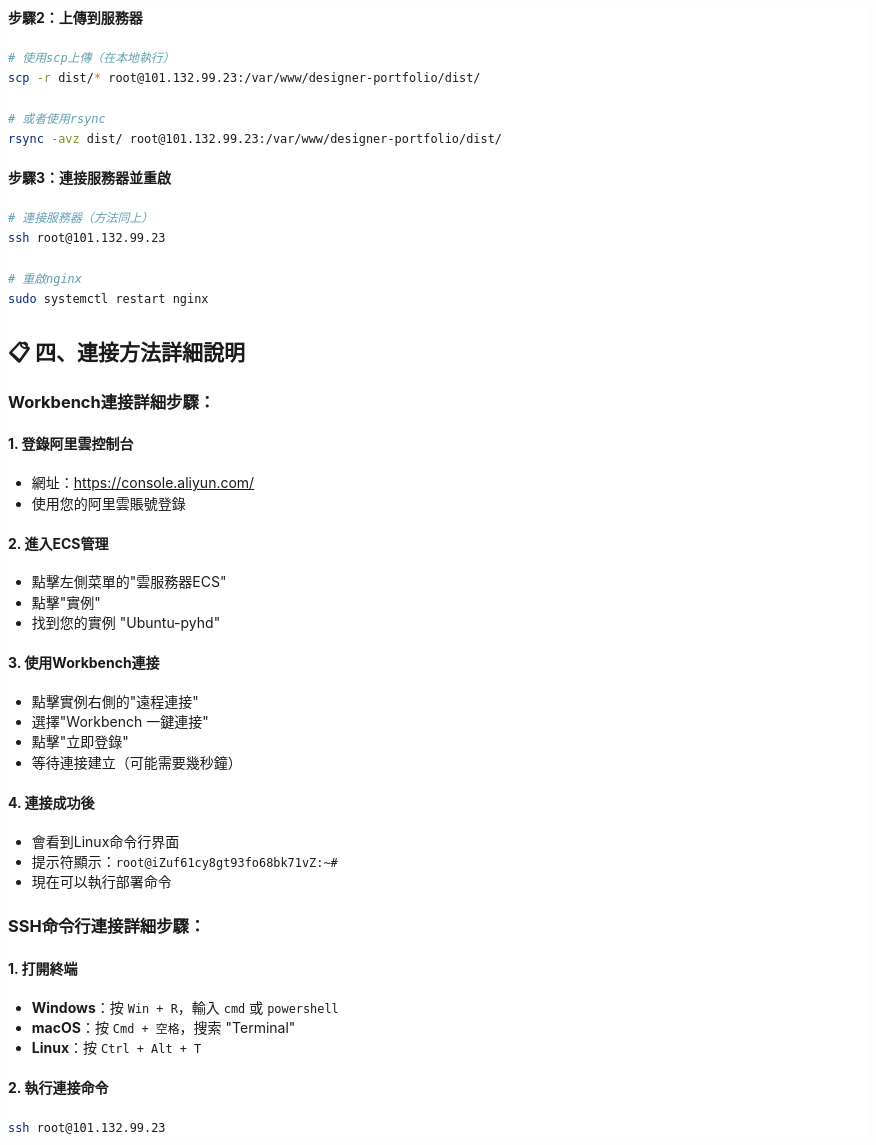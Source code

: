 #### 步驟2：上傳到服務器
```bash
# 使用scp上傳（在本地執行）
scp -r dist/* root@101.132.99.23:/var/www/designer-portfolio/dist/

# 或者使用rsync
rsync -avz dist/ root@101.132.99.23:/var/www/designer-portfolio/dist/
```

#### 步驟3：連接服務器並重啟
```bash
# 連接服務器（方法同上）
ssh root@101.132.99.23

# 重啟nginx
sudo systemctl restart nginx
```

## 📋 四、連接方法詳細說明

### Workbench連接詳細步驟：

#### 1. 登錄阿里雲控制台
- 網址：https://console.aliyun.com/
- 使用您的阿里雲賬號登錄

#### 2. 進入ECS管理
- 點擊左側菜單的"雲服務器ECS"
- 點擊"實例"
- 找到您的實例 "Ubuntu-pyhd"

#### 3. 使用Workbench連接
- 點擊實例右側的"遠程連接"
- 選擇"Workbench 一鍵連接"
- 點擊"立即登錄"
- 等待連接建立（可能需要幾秒鐘）

#### 4. 連接成功後
- 會看到Linux命令行界面
- 提示符顯示：`root@iZuf61cy8gt93fo68bk71vZ:~#`
- 現在可以執行部署命令

### SSH命令行連接詳細步驟：

#### 1. 打開終端
- **Windows**：按 `Win + R`，輸入 `cmd` 或 `powershell`
- **macOS**：按 `Cmd + 空格`，搜索 "Terminal"
- **Linux**：按 `Ctrl + Alt + T`

#### 2. 執行連接命令
```bash
ssh root@101.132.99.23
```
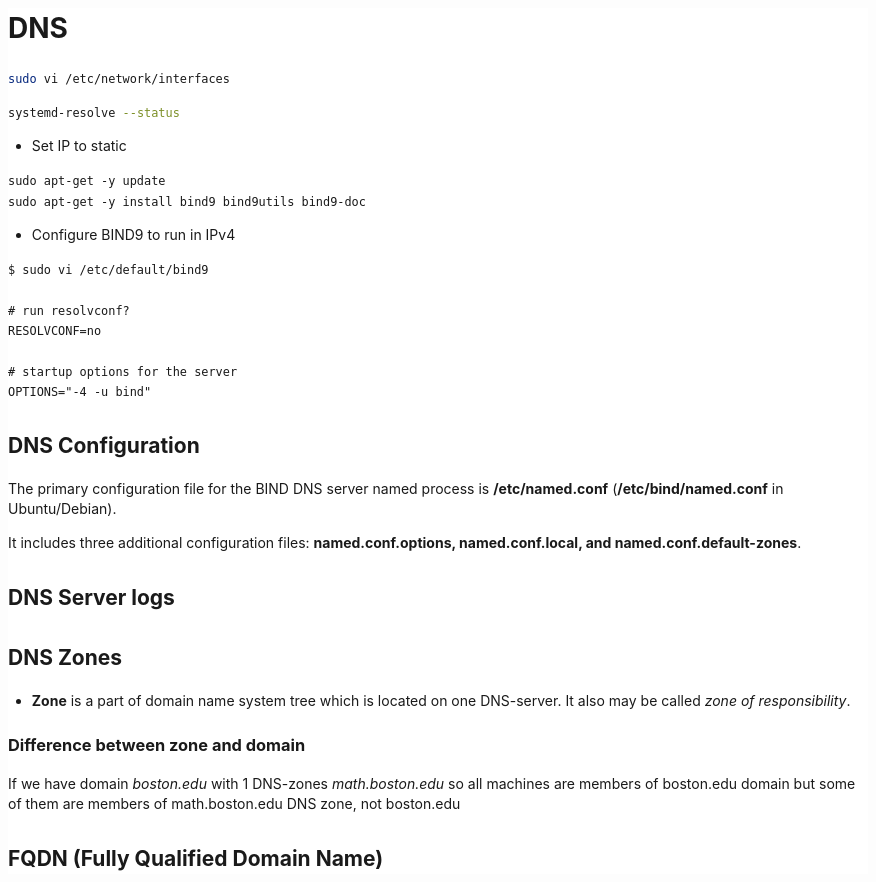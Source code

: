 # DNS

```bash
sudo vi /etc/network/interfaces
```

```bash
systemd-resolve --status
```

- Set IP to static

```
sudo apt-get -y update
sudo apt-get -y install bind9 bind9utils bind9-doc
```

- Configure BIND9 to run in IPv4
```
$ sudo vi /etc/default/bind9

# run resolvconf?
RESOLVCONF=no

# startup options for the server
OPTIONS="-4 -u bind"  
``` 

## DNS Configuration

The primary configuration file for the BIND DNS server named process is **/etc/named.conf** (**/etc/bind/named.conf** in Ubuntu/Debian). 

It includes three additional configuration files: **named.conf.options, named.conf.local, and named.conf.default-zones**.

## DNS Server logs

```

```

## DNS Zones

- **Zone** is a part of domain name system tree which is located on one DNS-server. It also may be called *zone of responsibility*.

### Difference between zone and domain

If we have domain *boston.edu* with 1 DNS-zones *math.boston.edu* so all machines are members of boston.edu domain but some of them are members of math.boston.edu DNS zone, not boston.edu

## FQDN (Fully Qualified Domain Name)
★ ★ ★
Required work:
Work out how many lines above include the string "default", then give that number alone.

Your response:
2